Farmer Focus – Tom Sewell

“Everyone copies and no-one thinks”

As I sit here in a Spain an hour north of Malaga in the mountains surrounded by Olive groves it’s a good time to think and reflect. I must admit I’m really not that good at doing holidays! Fortunately I have a wonderful wife who makes it a priority and to be honest it’s a good time to get away. At home the flag leaf sprays have been completed, all fertiliser applied and machines given a pre-holiday/pre busy-season wash & polish. We’ve also installed three 20 000 litre rainwater harvesting tanks to gather much needed water for spraying. As I take the occasional glance at social media, I see serious weather issues affecting the mid-west of America.
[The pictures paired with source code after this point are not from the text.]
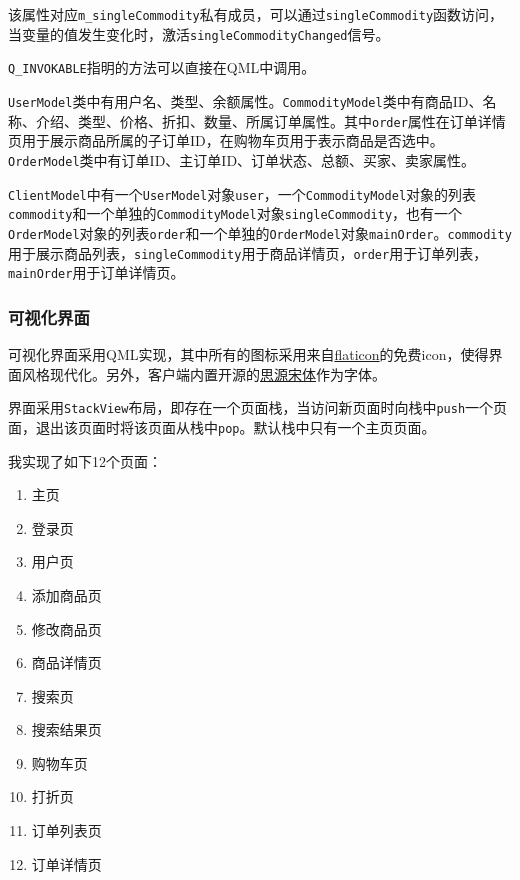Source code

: \documentclass[lang=cn,11pt,a4paper,cite=authornum]{paper}
\begin{document}
该属性对应\texttt{m_singleCommodity}私有成员，可以通过\texttt{singleCommodity}函数访问，当变量的值发生变化时，激活\texttt{singleCommodityChanged}信号。

\texttt{Q_INVOKABLE}指明的方法可以直接在QML中调用。

\texttt{UserModel}类中有用户名、类型、余额属性。\texttt{CommodityModel}类中有商品ID、名称、介绍、类型、价格、折扣、数量、所属订单属性。其中\texttt{order}属性在订单详情页用于展示商品所属的子订单ID，在购物车页用于表示商品是否选中。\texttt{OrderModel}类中有订单ID、主订单ID、订单状态、总额、买家、卖家属性。

\texttt{ClientModel}中有一个\texttt{UserModel}对象\texttt{user}，一个\texttt{CommodityModel}对象的列表\texttt{commodity}和一个单独的\texttt{CommodityModel}对象\texttt{singleCommodity}，也有一个\texttt{OrderModel}对象的列表\texttt{order}和一个单独的\texttt{OrderModel}对象\texttt{mainOrder}。\texttt{commodity}用于展示商品列表，\texttt{singleCommodity}用于商品详情页，\texttt{order}用于订单列表，\texttt{mainOrder}用于订单详情页。

\subsubsection{可视化界面}

可视化界面采用QML实现，其中所有的图标采用来自\href{https://www.flaticon.com/}{flaticon}的免费icon，使得界面风格现代化。另外，客户端内置开源的\href{https://source.typekit.com/source-han-serif/cn/}{思源宋体}作为字体。

界面采用\texttt{StackView}布局，即存在一个页面栈，当访问新页面时向栈中\texttt{push}一个页面，退出该页面时将该页面从栈中\texttt{pop}。默认栈中只有一个主页页面。

我实现了如下12个页面：

\begin{enumerate}
    \item 主页
    \item 登录页
    \item 用户页
    \item 添加商品页
    \item 修改商品页
    \item 商品详情页
    \item 搜索页
    \item 搜索结果页
    \item 购物车页
    \item 打折页
    \item 订单列表页
    \item 订单详情页
\end{enumerate}
\end{document}
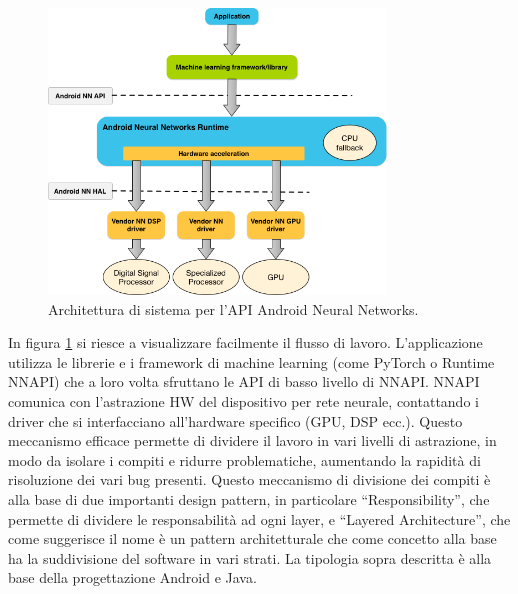\begin{figure}
    \centering
    \includegraphics[width=0.8\textwidth]{Immagini/nnapi_architecture.png}
    \caption{Architettura di sistema per l'API Android Neural Networks.}
    \label{fig:nnapiArchitecture}
\end{figure}

In figura \ref{fig:nnapiArchitecture} si riesce a visualizzare facilmente il flusso di lavoro. L’applicazione utilizza le librerie e i framework di machine
learning (come PyTorch o Runtime NNAPI) che a loro volta sfruttano le API di basso livello di NNAPI.
NNAPI comunica con l’astrazione HW del dispositivo per rete neurale, contattando i driver che si interfacciano all’hardware specifico (GPU, DSP ecc.).
Questo meccanismo efficace permette di dividere il lavoro in vari livelli di astrazione, in modo da isolare i compiti e ridurre problematiche, aumentando
la rapidità di risoluzione dei vari bug presenti. Questo meccanismo di divisione dei compiti è alla base di due importanti design pattern, in particolare
“Responsibility”, che permette di dividere le responsabilità ad ogni layer, e “Layered Architecture”, che come suggerisce il nome è un pattern architetturale
che come concetto alla base ha la suddivisione del software in vari strati. La tipologia sopra descritta è alla base della progettazione Android e Java.

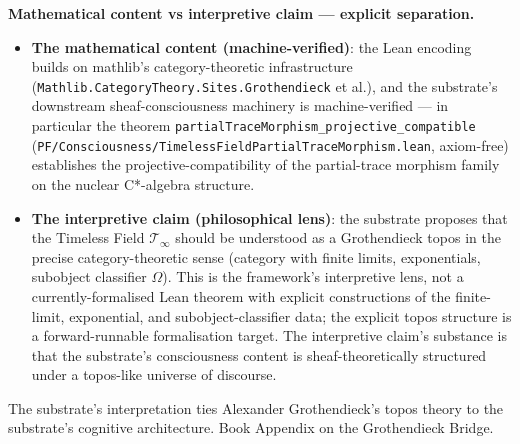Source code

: \documentclass[11pt,a4paper]{amsart}
\theoremstyle{plain}
\theoremstyle{definition}
\begin{document}
\textbf{Mathematical content vs interpretive claim --- explicit separation.}
\begin{itemize}[itemsep=2pt,leftmargin=2em]
\item \textbf{The mathematical content (machine-verified)}: the Lean encoding builds on mathlib's category-theoretic infrastructure (\texttt{Mathlib.\allowbreak CategoryTheory.\allowbreak Sites.\allowbreak Grothendieck} et al.), and the substrate's downstream sheaf-consciousness machinery is machine-verified --- in particular the theorem \texttt{partialTraceMorphism\_\allowbreak projective\_compatible} (\texttt{PF/\allowbreak Consciousness/\allowbreak TimelessField\allowbreak PartialTraceMorphism.lean}, axiom-free) establishes the projective-compatibility of the partial-trace morphism family on the nuclear C*-algebra structure.
\item \textbf{The interpretive claim (philosophical lens)}: the substrate proposes that the Timeless Field $\mathcal{T}_\infty$ should be understood as a Grothendieck topos in the precise category-theoretic sense (category with finite limits, exponentials, subobject classifier $\Omega$). This is the framework's interpretive lens, not a currently-formalised Lean theorem with explicit constructions of the finite-limit, exponential, and subobject-classifier data; the explicit topos structure is a forward-runnable formalisation target. The interpretive claim's substance is that the substrate's consciousness content is sheaf-theoretically structured under a topos-like universe of discourse.
\end{itemize}
The substrate's interpretation ties Alexander Grothendieck's topos theory to the substrate's cognitive architecture. Book Appendix on the Grothendieck Bridge.
\end{document}
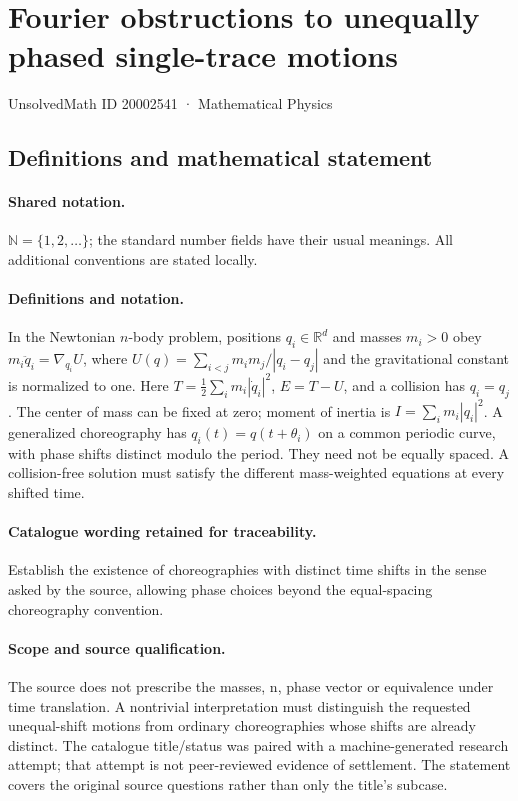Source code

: \documentclass[11pt]{article}
\begin{document}
\setcounter{section}{20002540}
\section{Fourier obstructions to unequally phased single-trace motions}\label{20002541}
{\small UnsolvedMath ID 20002541 · Mathematical Physics}
\subsection{Definitions and mathematical statement}

\paragraph{Shared notation.}$\mathbb N=\{1,2,\ldots\}$; the standard number fields have their usual meanings. All additional conventions are stated locally.


\paragraph{Definitions and notation.}In the Newtonian $n$-body problem, positions $q_i\in\mathbb R^d$ and masses $m_i>0$ obey $m_i\ddot q_i=\nabla_{q_i}U$, where $U(q)=\sum_{i<j}m_im_j/|q_i-q_j|$ and the gravitational constant is normalized to one. Here $T=\tfrac12\sum_i m_i|\dot q_i|^2$, $E=T-U$, and a collision has $q_i=q_j$. The center of mass can be fixed at zero; moment of inertia is $I=\sum_i m_i|q_i|^2$. A generalized choreography has $q_i(t)=q(t+\theta_i)$ on a common periodic curve, with phase shifts distinct modulo the period. They need not be equally spaced. A collision-free solution must satisfy the different mass-weighted equations at every shifted time.

\paragraph{Catalogue wording retained for traceability.}
Establish the existence of choreographies with distinct time shifts in the sense asked by the source, allowing phase choices beyond the equal-spacing choreography convention.
\paragraph{Scope and source qualification.}The source does not prescribe the masses, n, phase vector or equivalence under time translation. A nontrivial interpretation must distinguish the requested unequal-shift motions from ordinary choreographies whose shifts are already distinct. The catalogue title/status was paired with a machine-generated research attempt; that attempt is not peer-reviewed evidence of settlement. The statement covers the original source questions rather than only the title’s subcase.
\end{document}
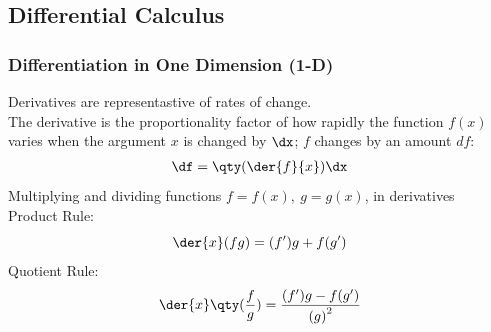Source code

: \subsection{Differential Calculus}
    \subsubsection*{Differentiation in One Dimension (1-D)}
        Derivatives are representastive of rates of change.\\
        The derivative is the proportionality factor of how rapidly the function \(f(x)\) varies when the argument \(x\) is changed by \(\dx\); \(f\) changes by an amount \(df\):
        \begin{align*}
            \df = \qty(\der{f}{x})\dx
        \end{align*}
        Multiplying and dividing functions $f=f(x),~g=g(x)$, in derivatives 
        \\
        Product Rule:
        \begin{equation}
            \der{x}(fg)=(f')g+f(g')
        \end{equation}
        Quotient Rule:
        \begin{equation}
            \der{x}\qty(\frac{f}{g})=\frac{(f')g-f(g')}{{(g)}^2}
        \end{equation}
Parts of Canada have had difficulties this spring and I’m sure there are other areas facing weather challenges too. This will no doubt have knock-on effects when it comes to our domestic commodity prices. With nothing sold forward the potential uplift in prices needs to be watched carefully!

The title of this article is a phrase I picked up from a farmer I met in Paraguay whilst travelling on my Nuffield Scholarship. “Everyone copies and no-one thinks” It’s a phrase I come back to often especially when I’m in danger of being affected by the latest trend sweeping the “twitter-sphere”!! There are two particular areas where a lot of “thinking” and a lot less “following” are required. These for me are the whole area of black grass and machinery inventory/requirements. If there’s one thing I seem to have become good at doing this year, it’s establishing a lovely crop of black grass! No matter what chemistry we have thrown at it we still seem to be fighting a battle.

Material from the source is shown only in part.